## What you have to do:
Please show every line in the entries below that includes the word "message".

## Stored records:
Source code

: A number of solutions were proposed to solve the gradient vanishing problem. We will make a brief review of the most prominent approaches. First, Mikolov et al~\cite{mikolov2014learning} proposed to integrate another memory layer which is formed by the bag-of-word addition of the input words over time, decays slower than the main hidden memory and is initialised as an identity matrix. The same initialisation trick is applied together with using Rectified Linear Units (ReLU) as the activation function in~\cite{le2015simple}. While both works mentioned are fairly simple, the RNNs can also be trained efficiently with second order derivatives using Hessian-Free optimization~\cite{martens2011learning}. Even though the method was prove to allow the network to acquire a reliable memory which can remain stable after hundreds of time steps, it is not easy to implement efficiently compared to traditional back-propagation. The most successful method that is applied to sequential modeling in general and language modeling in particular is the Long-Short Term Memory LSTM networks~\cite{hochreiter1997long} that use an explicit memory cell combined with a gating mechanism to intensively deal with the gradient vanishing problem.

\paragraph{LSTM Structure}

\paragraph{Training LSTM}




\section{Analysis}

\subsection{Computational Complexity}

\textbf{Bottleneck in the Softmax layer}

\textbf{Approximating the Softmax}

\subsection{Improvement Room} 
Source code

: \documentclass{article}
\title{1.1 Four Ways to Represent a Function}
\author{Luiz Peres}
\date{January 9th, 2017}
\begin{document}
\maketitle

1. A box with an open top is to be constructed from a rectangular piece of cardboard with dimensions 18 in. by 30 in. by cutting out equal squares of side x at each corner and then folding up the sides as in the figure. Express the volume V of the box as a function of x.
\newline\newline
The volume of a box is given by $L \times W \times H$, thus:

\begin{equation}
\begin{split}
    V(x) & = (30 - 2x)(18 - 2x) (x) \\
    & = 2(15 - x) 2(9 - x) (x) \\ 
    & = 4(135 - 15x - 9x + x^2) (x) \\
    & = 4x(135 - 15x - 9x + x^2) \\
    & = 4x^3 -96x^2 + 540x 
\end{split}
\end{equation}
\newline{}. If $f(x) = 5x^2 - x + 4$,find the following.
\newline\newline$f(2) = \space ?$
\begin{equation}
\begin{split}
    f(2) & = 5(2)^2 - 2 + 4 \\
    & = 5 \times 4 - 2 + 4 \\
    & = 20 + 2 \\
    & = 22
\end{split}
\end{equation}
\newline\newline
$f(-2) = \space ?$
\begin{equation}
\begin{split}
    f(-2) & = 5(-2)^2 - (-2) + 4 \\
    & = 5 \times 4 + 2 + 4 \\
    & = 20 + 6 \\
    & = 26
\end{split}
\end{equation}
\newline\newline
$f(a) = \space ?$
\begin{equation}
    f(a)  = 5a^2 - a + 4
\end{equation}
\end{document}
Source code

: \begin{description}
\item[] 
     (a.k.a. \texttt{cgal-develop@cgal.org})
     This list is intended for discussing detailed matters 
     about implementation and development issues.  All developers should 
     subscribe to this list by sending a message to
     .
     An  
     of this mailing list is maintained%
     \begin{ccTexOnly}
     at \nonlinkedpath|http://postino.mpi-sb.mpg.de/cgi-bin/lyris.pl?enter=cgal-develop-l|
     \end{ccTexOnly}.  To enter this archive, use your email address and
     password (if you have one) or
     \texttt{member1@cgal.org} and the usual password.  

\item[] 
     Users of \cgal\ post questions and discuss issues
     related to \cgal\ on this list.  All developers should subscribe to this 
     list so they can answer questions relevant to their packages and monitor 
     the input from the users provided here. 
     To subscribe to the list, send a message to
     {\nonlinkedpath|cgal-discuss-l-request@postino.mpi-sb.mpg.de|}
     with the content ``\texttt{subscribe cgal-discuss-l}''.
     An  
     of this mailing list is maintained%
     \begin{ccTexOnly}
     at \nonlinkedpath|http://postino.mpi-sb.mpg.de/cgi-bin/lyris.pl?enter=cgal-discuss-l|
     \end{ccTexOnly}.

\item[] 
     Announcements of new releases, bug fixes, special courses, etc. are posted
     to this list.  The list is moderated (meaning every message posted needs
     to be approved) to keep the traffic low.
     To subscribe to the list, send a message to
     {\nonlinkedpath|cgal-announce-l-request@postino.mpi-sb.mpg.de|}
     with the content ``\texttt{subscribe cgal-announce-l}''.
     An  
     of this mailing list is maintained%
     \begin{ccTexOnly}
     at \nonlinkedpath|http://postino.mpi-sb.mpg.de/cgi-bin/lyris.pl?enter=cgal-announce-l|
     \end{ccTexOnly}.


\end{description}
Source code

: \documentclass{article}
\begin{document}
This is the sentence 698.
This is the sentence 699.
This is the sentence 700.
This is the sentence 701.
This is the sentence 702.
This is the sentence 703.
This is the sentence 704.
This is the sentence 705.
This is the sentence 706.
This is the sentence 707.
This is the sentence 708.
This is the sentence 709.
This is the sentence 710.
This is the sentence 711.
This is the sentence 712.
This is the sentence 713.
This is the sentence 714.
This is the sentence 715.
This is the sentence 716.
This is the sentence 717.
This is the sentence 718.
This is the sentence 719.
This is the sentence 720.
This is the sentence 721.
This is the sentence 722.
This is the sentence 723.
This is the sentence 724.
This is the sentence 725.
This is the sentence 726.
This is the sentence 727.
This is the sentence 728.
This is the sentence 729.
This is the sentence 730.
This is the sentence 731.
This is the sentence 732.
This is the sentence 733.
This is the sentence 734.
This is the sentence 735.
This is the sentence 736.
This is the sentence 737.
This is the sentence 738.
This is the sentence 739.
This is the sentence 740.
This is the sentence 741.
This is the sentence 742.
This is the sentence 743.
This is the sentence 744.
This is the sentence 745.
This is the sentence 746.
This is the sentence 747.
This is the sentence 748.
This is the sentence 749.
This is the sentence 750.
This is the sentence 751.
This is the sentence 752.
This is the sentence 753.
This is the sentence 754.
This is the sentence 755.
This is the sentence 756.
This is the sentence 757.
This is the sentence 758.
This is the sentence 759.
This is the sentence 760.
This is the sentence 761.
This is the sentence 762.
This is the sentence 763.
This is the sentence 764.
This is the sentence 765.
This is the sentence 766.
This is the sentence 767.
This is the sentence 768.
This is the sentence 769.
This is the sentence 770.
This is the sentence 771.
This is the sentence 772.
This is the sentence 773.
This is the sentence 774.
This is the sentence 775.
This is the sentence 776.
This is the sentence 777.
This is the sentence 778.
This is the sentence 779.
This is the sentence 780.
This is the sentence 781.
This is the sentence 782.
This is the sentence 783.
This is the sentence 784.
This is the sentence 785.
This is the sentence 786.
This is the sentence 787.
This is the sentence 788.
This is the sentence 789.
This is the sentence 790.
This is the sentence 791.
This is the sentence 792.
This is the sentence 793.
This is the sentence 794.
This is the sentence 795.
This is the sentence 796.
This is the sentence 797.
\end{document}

## Output of the exercise:
     subscribe to this list by sending a message to
     To subscribe to the list, send a message to
     to this list.  The list is moderated (meaning every message posted needs
     To subscribe to the list, send a message to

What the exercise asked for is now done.